Baker: Let’s turn to the question of planning. The NCI was different, perhaps, from all the other institutes in utilizing systems planning, which, as you know, not every academic scientist is in favor of, believing that individual scientist should be free to do what he determines should be done. Actually, we turned to systems planning to develop budgets in which you had to look at different priorities and different relationships among the parts. So a systems diagram is a very useful tool in looking at these broad programs and considering and reconsidering priorities, which helps you then develop the budget request for the Congress. How do you see this kind of systems planning in terms of the viral oncology effort?

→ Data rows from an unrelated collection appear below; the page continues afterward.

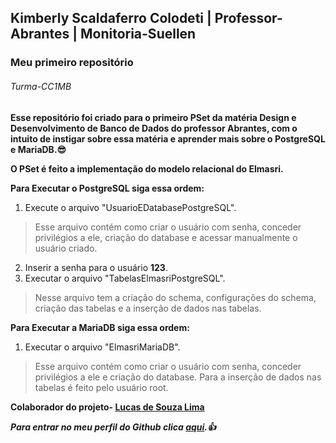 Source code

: ## Kimberly Scaldaferro Colodeti | Professor-Abrantes | Monitoria-Suellen
### Meu primeiro repositório 
###### Turma-CC1MB 
**Esse repositório foi criado para o primeiro PSet da matéria Design e Desenvolvimento de Banco de Dados do professor Abrantes, com o intuito de instigar sobre essa matéria e aprender mais sobre o PostgreSQL e MariaDB.:sunglasses:**

**O PSet é feito a implementação do modelo relacional do Elmasri.**

**Para Executar o PostgreSQL siga essa ordem:**
1. Execute o arquivo "UsuarioEDatabasePostgreSQL".
> Esse arquivo contém como criar o usuário com senha, conceder privilégios a ele, criação do database e acessar manualmente o usuário criado.  
2. Inserir a senha para o usuário **123**.
3. Executar o arquivo "TabelasElmasriPostgreSQL".
>Nesse arquivo tem a criação do schema, configurações do schema, criação das tabelas e a inserção de dados nas tabelas.

**Para Executar a MariaDB siga essa ordem:**
1. Executar o arquivo "ElmasriMariaDB".
>Esse arquivo contém como criar o usuário com senha, conceder privilégios a ele e criação do database. Para a inserção de dados nas tabelas é feito pelo usuário root. 

**Colaborador do projeto- [Lucas de Souza Lima](https://github.com/Desl137/)**

***Para entrar no meu perfil do Github clica [aqui](https://github.com/KimberlyScaldaC).:+1:***
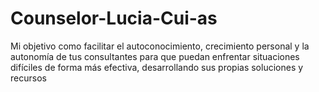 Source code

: # Counselor-Lucia-Cui-as
Mi objetivo como facilitar el autoconocimiento, crecimiento personal y la autonomía de tus consultantes para que puedan enfrentar situaciones difíciles de forma más efectiva, desarrollando sus propias soluciones y recursos
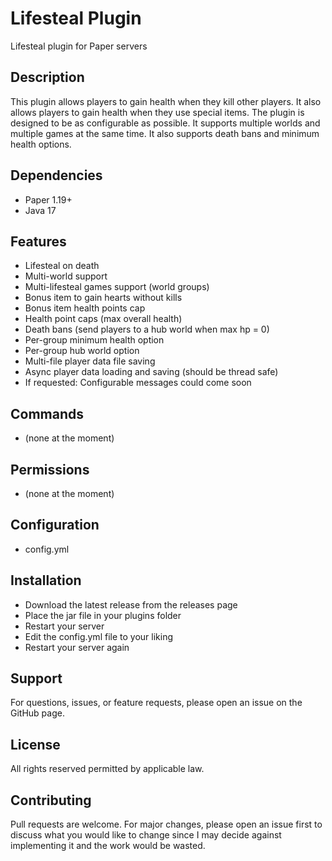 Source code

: # Lifesteal Plugin
Lifesteal plugin for Paper servers

## Description
This plugin allows players to gain health when they kill other players. It also allows players to gain health when they
use special items. The plugin is designed to be as configurable as possible. It supports multiple worlds and multiple
games at the same time. It also supports death bans and minimum health options.

## Dependencies
 - Paper 1.19+
 - Java 17

## Features
 - Lifesteal on death
 - Multi-world support
 - Multi-lifesteal games support (world groups)
 - Bonus item to gain hearts without kills
 - Bonus item health points cap
 - Health point caps (max overall health)
 - Death bans (send players to a hub world when max hp = 0)
 - Per-group minimum health option
 - Per-group hub world option
 - Multi-file player data file saving
 - Async player data loading and saving (should be thread safe)
 - If requested: Configurable messages could come soon

## Commands
 - (none at the moment)

## Permissions
 - (none at the moment)

## Configuration
 - config.yml

## Installation
 - Download the latest release from the releases page
 - Place the jar file in your plugins folder
 - Restart your server
 - Edit the config.yml file to your liking
 - Restart your server again

## Support
For questions, issues, or feature requests, please open an issue on the GitHub page.

## License
All rights reserved permitted by applicable law.

## Contributing
Pull requests are welcome. For major changes, please open an issue first to discuss what you would like to change since 
I may decide against implementing it and the work would be wasted. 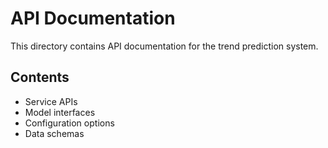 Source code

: # API Documentation

This directory contains API documentation for the trend prediction system.

## Contents

- Service APIs
- Model interfaces
- Configuration options
- Data schemas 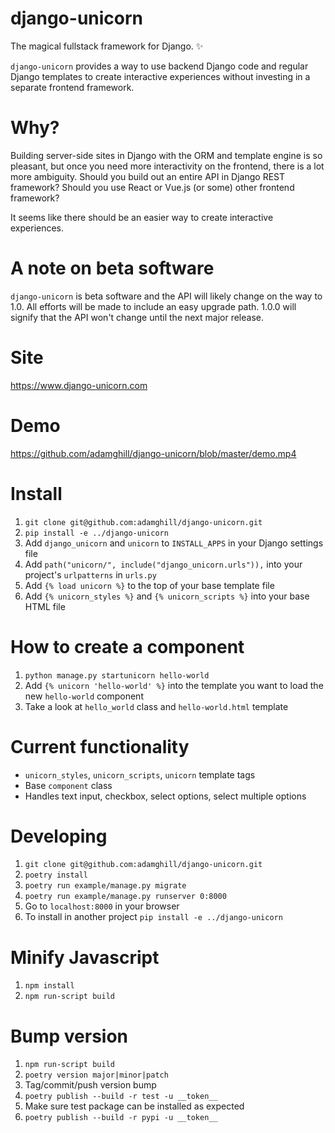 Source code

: # django-unicorn
The magical fullstack framework for Django. ✨

`django-unicorn` provides a way to use backend Django code and regular Django templates to create interactive experiences without investing in a separate frontend framework.

# Why?
Building server-side sites in Django with the ORM and template engine is so pleasant, but once you need more interactivity on the frontend, there is a lot more ambiguity. Should you build out an entire API in Django REST framework? Should you use React or Vue.js (or some) other frontend framework?

It seems like there should be an easier way to create interactive experiences.

# A note on beta software
`django-unicorn` is beta software and the API will likely change on the way to 1.0. All efforts will be made to include an easy upgrade path. 1.0.0 will signify that the API won't change until the next major release.

# Site
https://www.django-unicorn.com

# Demo
https://github.com/adamghill/django-unicorn/blob/master/demo.mp4

# Install
1. `git clone git@github.com:adamghill/django-unicorn.git`
1. `pip install -e ../django-unicorn`
1. Add `django_unicorn` and `unicorn` to `INSTALL_APPS` in your Django settings file
1. Add `path("unicorn/", include("django_unicorn.urls")),` into your project's `urlpatterns` in `urls.py`
1. Add `{% load unicorn %}` to the top of your base template file
1. Add `{% unicorn_styles %}` and `{% unicorn_scripts %}` into your base HTML file

# How to create a component
1. `python manage.py startunicorn hello-world`
1. Add `{% unicorn 'hello-world' %}` into the template you want to load the new `hello-world` component
1. Take a look at `hello_world` class and `hello-world.html` template

# Current functionality
- `unicorn_styles`, `unicorn_scripts`, `unicorn` template tags
- Base `component` class
- Handles text input, checkbox, select options, select multiple options

# Developing
1. `git clone git@github.com:adamghill/django-unicorn.git`
1. `poetry install`
1. `poetry run example/manage.py migrate`
1. `poetry run example/manage.py runserver 0:8000`
1. Go to `localhost:8000` in your browser
1. To install in another project `pip install -e ../django-unicorn`

# Minify Javascript
1. `npm install`
1. `npm run-script build`

# Bump version
1. `npm run-script build`
1. `poetry version major|minor|patch`
1. Tag/commit/push version bump
1. `poetry publish --build -r test -u __token__`
1. Make sure test package can be installed as expected
1. `poetry publish --build -r pypi -u __token__`
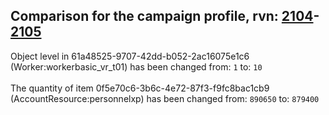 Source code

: ## Comparison for the campaign profile, rvn: [2104](https://github.com/PRO100KatYT/FortniteProfileRevisions/tree/main/profiles/campaign/2104%20campaign.json)-[2105](https://github.com/PRO100KatYT/FortniteProfileRevisions/tree/main/profiles/campaign/2105%20campaign.json)

Object level in 61a48525-9707-42dd-b052-2ac16075e1c6 (Worker:workerbasic_vr_t01) has been changed from: `1` to: `10`
<br><br>
The quantity of item 0f5e70c6-3b6c-4e72-87f3-f9fc8bac1cb9 (AccountResource:personnelxp) has been changed from: `890650` to: `879400`
<br><br>
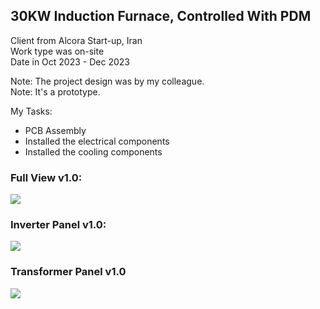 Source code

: ## 30KW Induction Furnace, Controlled With PDM

Client from Alcora Start-up, Iran  
Work type was on-site  
Date in Oct 2023 - Dec 2023

Note: The project design was by my colleague.  
Note: It's a prototype.  

My Tasks: 
- PCB Assembly
- Installed the electrical components
- Installed the cooling components

### Full View v1.0:
![](https://s32.picofile.com/file/8477571292/Full1.jpg)

### Inverter Panel v1.0:
![](https://s32.picofile.com/file/8477571326/InverterPanel_v1_0.jpg)

### Transformer Panel v1.0
![](https://s32.picofile.com/file/8477571368/TransformerPanel_v1_0.jpg)
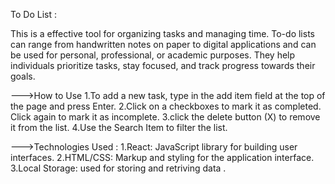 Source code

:  To Do List :

This is a effective tool for organizing tasks and managing time. 
To-do lists can range from handwritten notes on paper to digital applications and can be used for personal, professional, or academic purposes. 
They help individuals prioritize tasks, stay focused, and track progress towards their goals.

--->How to Use
1.To add a new task, type in the add item field at the top of the page and press Enter.
2.Click on a checkboxes to mark it as completed. Click again to mark it as incomplete.
3.click the delete button (X) to remove it from the list.
4.Use the  Search Item to filter the list.

--->Technologies Used :
1.React: JavaScript library for building user interfaces.
2.HTML/CSS: Markup and styling for the application interface.
3.Local Storage: used for storing and retriving data .
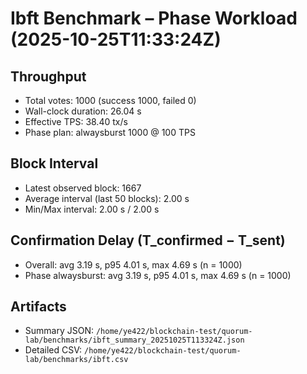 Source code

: # Ibft Benchmark – Phase Workload (2025-10-25T11:33:24Z)

## Throughput
- Total votes: 1000 (success 1000, failed 0)
- Wall-clock duration: 26.04 s
- Effective TPS: 38.40 tx/s
- Phase plan: alwaysburst 1000 @ 100 TPS

## Block Interval
- Latest observed block: 1667
- Average interval (last 50 blocks): 2.00 s
- Min/Max interval: 2.00 s / 2.00 s

## Confirmation Delay (T_confirmed − T_sent)
- Overall: avg 3.19 s, p95 4.01 s, max 4.69 s (n = 1000)
- Phase alwaysburst: avg 3.19 s, p95 4.01 s, max 4.69 s (n = 1000)

## Artifacts
- Summary JSON: `/home/ye422/blockchain-test/quorum-lab/benchmarks/ibft_summary_20251025T113324Z.json`
- Detailed CSV: `/home/ye422/blockchain-test/quorum-lab/benchmarks/ibft.csv`
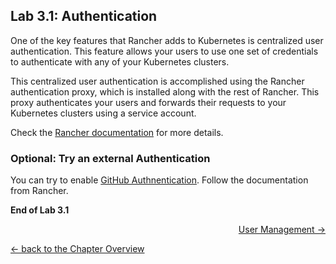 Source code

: ## Lab 3.1: Authentication

One of the key features that Rancher adds to Kubernetes is centralized user authentication. This feature allows your users to use one set of credentials to authenticate with any of your Kubernetes clusters.

This centralized user authentication is accomplished using the Rancher authentication proxy, which is installed along with the rest of Rancher. This proxy authenticates your users and forwards their requests to your Kubernetes clusters using a service account.

Check the [Rancher documentation](https://rancher.com/docs/rancher/v2.x/en/admin-settings/authentication/) for more details.

### Optional: Try an external Authentication

You can try to enable [GitHub Authnentication](https://rancher.com/docs/rancher/v2.x/en/admin-settings/authentication/github/). Follow the documentation from Rancher.


**End of Lab 3.1**

<p width="100px" align="right"><a href="32_usermanagement"> User Management →</a></p>

[← back to the Chapter Overview](10_rancher.md)
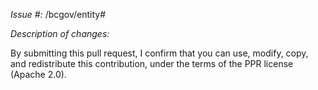 *Issue #:* /bcgov/entity#

*Description of changes:*


By submitting this pull request, I confirm that you can use, modify, copy, and redistribute this contribution, under the terms of the PPR license (Apache 2.0).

Barkley: Well, it’s probably one of the early programs within the National Institutes of Health that really began to think in those terms, and I think--and it was... I’m trying to think of the person who, along with you, that...
Barkley: Caresse, Lou Caresse. I think it was evident that when resources to support science became more prevalent, this type of planning became essential, and I think the Cancer Institute’s effort demonstrated its value. I think it’s not a predictive tool for when certain goals are going to be achieved and needs to be reassessed periodically as new discoveries occur, but I think it enables a large organization like the Cancer Institute to begin to see the fields of opportunity where more resources may be needed, and I think that is important. I also feel that identifying scientists who are unusually creative should be encouraged to follow their intellectual lead, too. So I think you need that cutting edge and you need that planning sophistication to go hand in hand.
Baker: Too many people, it seems to me, are seeing this as an all-or-none, do all of the supporting of the individual scientists and none of the planned, central, managed, targeted programs, and others thought the opposite. I always saw it as a combination. You need both. It’s not a matter of one way or the other. Maybe we got acceptance broader by getting the participation of 250 scientists at the Early House meetings on going over the proposed goals and objectives and approaches and asking scientists to look at that and give us their input. You participated in the Early House meetings.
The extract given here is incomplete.